7. A high voltage coil module according to claim 3, characterized in that the first outer surface (112) and the second outer surface (113) are both parallel to the axis of the mounting hole (111).

8. The high-voltage coil module according to claim 1, characterized in that a protective layer of insulating material formed by a molding process is provided between the first sub-coil group (121), the second sub-coil group (122) and the housing (11).

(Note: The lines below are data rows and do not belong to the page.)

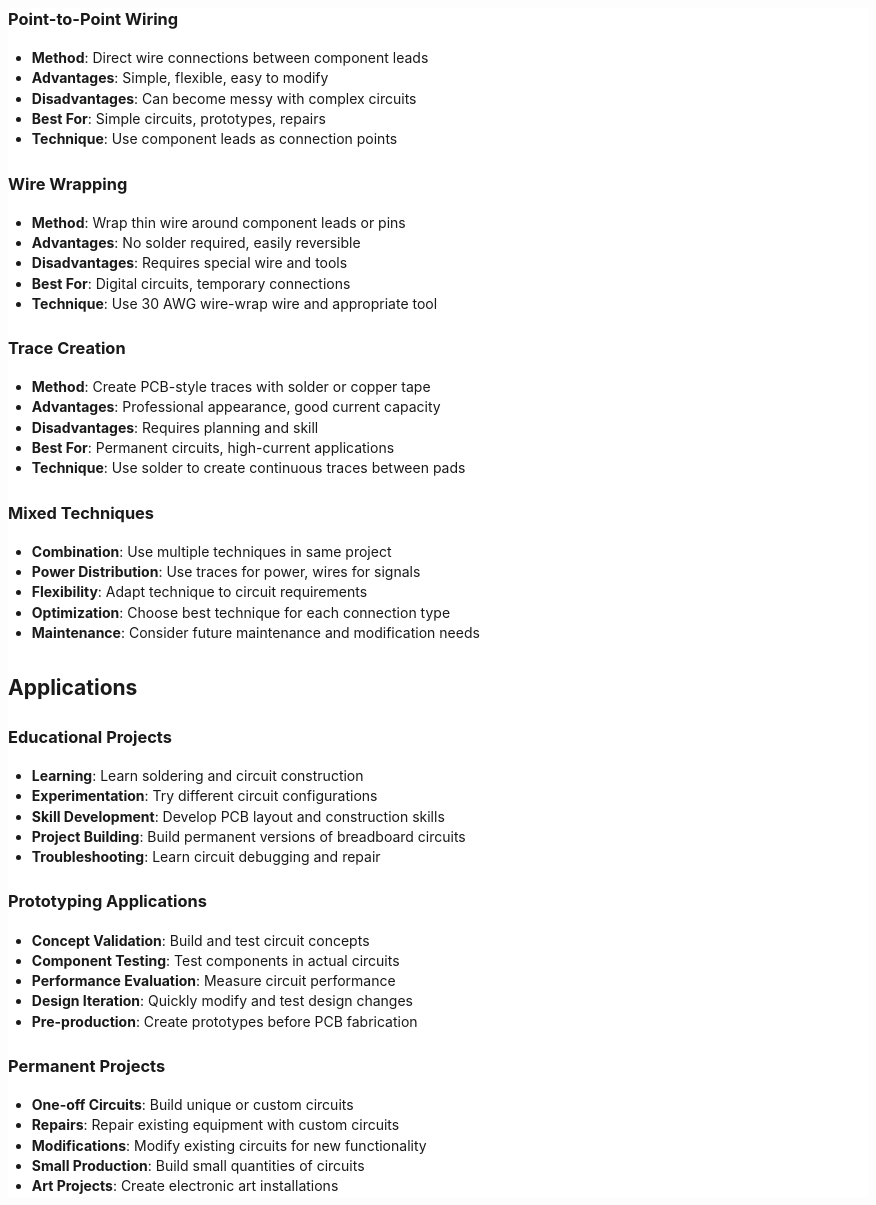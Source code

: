 ### Point-to-Point Wiring
- **Method**: Direct wire connections between component leads
- **Advantages**: Simple, flexible, easy to modify
- **Disadvantages**: Can become messy with complex circuits
- **Best For**: Simple circuits, prototypes, repairs
- **Technique**: Use component leads as connection points

### Wire Wrapping
- **Method**: Wrap thin wire around component leads or pins
- **Advantages**: No solder required, easily reversible
- **Disadvantages**: Requires special wire and tools
- **Best For**: Digital circuits, temporary connections
- **Technique**: Use 30 AWG wire-wrap wire and appropriate tool

### Trace Creation
- **Method**: Create PCB-style traces with solder or copper tape
- **Advantages**: Professional appearance, good current capacity
- **Disadvantages**: Requires planning and skill
- **Best For**: Permanent circuits, high-current applications
- **Technique**: Use solder to create continuous traces between pads

### Mixed Techniques
- **Combination**: Use multiple techniques in same project
- **Power Distribution**: Use traces for power, wires for signals
- **Flexibility**: Adapt technique to circuit requirements
- **Optimization**: Choose best technique for each connection type
- **Maintenance**: Consider future maintenance and modification needs

## Applications

### Educational Projects
- **Learning**: Learn soldering and circuit construction
- **Experimentation**: Try different circuit configurations
- **Skill Development**: Develop PCB layout and construction skills
- **Project Building**: Build permanent versions of breadboard circuits
- **Troubleshooting**: Learn circuit debugging and repair

### Prototyping Applications
- **Concept Validation**: Build and test circuit concepts
- **Component Testing**: Test components in actual circuits
- **Performance Evaluation**: Measure circuit performance
- **Design Iteration**: Quickly modify and test design changes
- **Pre-production**: Create prototypes before PCB fabrication

### Permanent Projects
- **One-off Circuits**: Build unique or custom circuits
- **Repairs**: Repair existing equipment with custom circuits
- **Modifications**: Modify existing circuits for new functionality
- **Small Production**: Build small quantities of circuits
- **Art Projects**: Create electronic art installations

9. The high-voltage coil module according to claim 5, wherein a first connection terminal (1121) and a second connection terminal (1122) are provided on the first outer surface (112), the first connection terminal (1121) being connected to the access terminal (124) located at one end in the central axis direction, and the second connection terminal (1122) being connected to the outlet terminal (125) located at the other end in the central axis direction.

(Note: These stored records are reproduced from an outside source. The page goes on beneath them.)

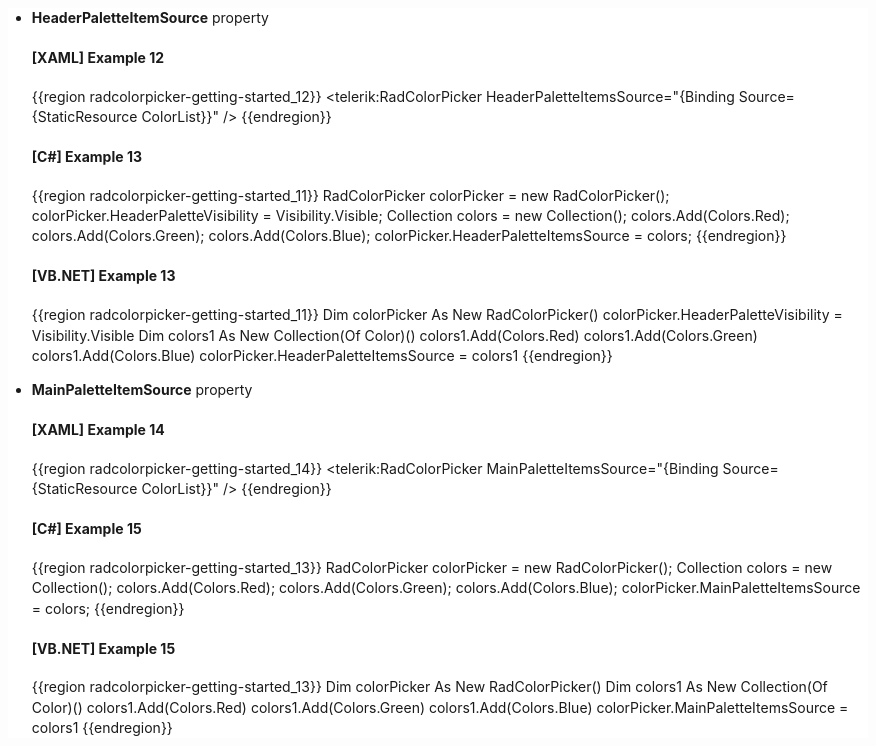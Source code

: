 * __HeaderPaletteItemSource__ property			

	#### __[XAML] Example 12__
	{{region radcolorpicker-getting-started_12}}
		<telerik:RadColorPicker HeaderPaletteItemsSource="{Binding Source={StaticResource ColorList}}" />
	{{endregion}}

	#### __[C#] Example 13__
	{{region radcolorpicker-getting-started_11}}
		RadColorPicker colorPicker = new RadColorPicker();
		colorPicker.HeaderPaletteVisibility = Visibility.Visible;
		Collection<Color> colors = new Collection<Color>();
		colors.Add(Colors.Red);
		colors.Add(Colors.Green);
		colors.Add(Colors.Blue);
		colorPicker.HeaderPaletteItemsSource = colors;
	{{endregion}}

	#### __[VB.NET] Example 13__

	{{region radcolorpicker-getting-started_11}}
		Dim colorPicker As New RadColorPicker()
		colorPicker.HeaderPaletteVisibility = Visibility.Visible
		Dim colors1 As New Collection(Of Color)()
		colors1.Add(Colors.Red)
		colors1.Add(Colors.Green)
		colors1.Add(Colors.Blue)
		colorPicker.HeaderPaletteItemsSource = colors1
	{{endregion}}

* __MainPaletteItemSource__ property

	#### __[XAML] Example 14__
	{{region radcolorpicker-getting-started_14}}
		<telerik:RadColorPicker MainPaletteItemsSource="{Binding Source={StaticResource ColorList}}" />
	{{endregion}}

	#### __[C#] Example 15__
	{{region radcolorpicker-getting-started_13}}
		RadColorPicker colorPicker = new RadColorPicker();
		Collection<Color> colors = new Collection<Color>();
		colors.Add(Colors.Red);
		colors.Add(Colors.Green);
		colors.Add(Colors.Blue);
		colorPicker.MainPaletteItemsSource = colors;
	{{endregion}}

	#### __[VB.NET] Example 15__
	{{region radcolorpicker-getting-started_13}}
		Dim colorPicker As New RadColorPicker()
		Dim colors1 As New Collection(Of Color)()
		colors1.Add(Colors.Red)
		colors1.Add(Colors.Green)
		colors1.Add(Colors.Blue)
		colorPicker.MainPaletteItemsSource = colors1
	{{endregion}}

10. The high voltage coil module as recited in claim 1, wherein the series connection (131) includes a plurality of first wire conduits and the parallel connection (132) includes a plurality of second wire conduits, the first wire conduits having a length that is less than a length of the second wire conduits.

11. A dual-voltage dry-type transformer, characterized by comprising a high-voltage coil module, a low-voltage coil group and a core according to any one of claims 1 to 10, wherein the high-voltage coil module and the low-voltage coil group are respectively sleeved on the core, and if the high-voltage coil module is an input side of the dual-voltage dry-type transformer, a plurality of adjacent first sub-coil groups (121) and second sub-coil groups (122) in the high-voltage coil module are connected in series to enable the high-voltage coil module to input a first voltage, and the first sub-coil groups (121) and the second sub-coil groups (122) are connected in parallel to enable the high-voltage coil module to input a second voltage different from the first voltage; or if the high-voltage coil module is an output side of the dual-voltage dry-type transformer, the first sub-coil assembly (121) and the second sub-coil assembly (122) are connected in series to enable the high-voltage coil module to output a third voltage, and the first sub-coil assembly (121) and the second sub-coil assembly (122) are connected in parallel to enable the high-voltage coil module to output a fourth voltage different from the third voltage.

12. The dual voltage dry transformer of claim 11, wherein the high voltage coil assembly comprises three adjacent first sub-coil assemblies (121) and second sub-coil assemblies (122), and the voltage ratio of the first voltage to the second voltage is 3:1 if the high voltage coil assembly is the input side of the dual voltage dry transformer and the output voltage of the dual voltage dry transformer is unchanged; or if the high-voltage coil module is an output side of the dual-voltage dry-type transformer, and the input voltage of the dual-voltage dry-type transformer is unchanged, the voltage ratio of the third voltage to the fourth voltage is 3:1.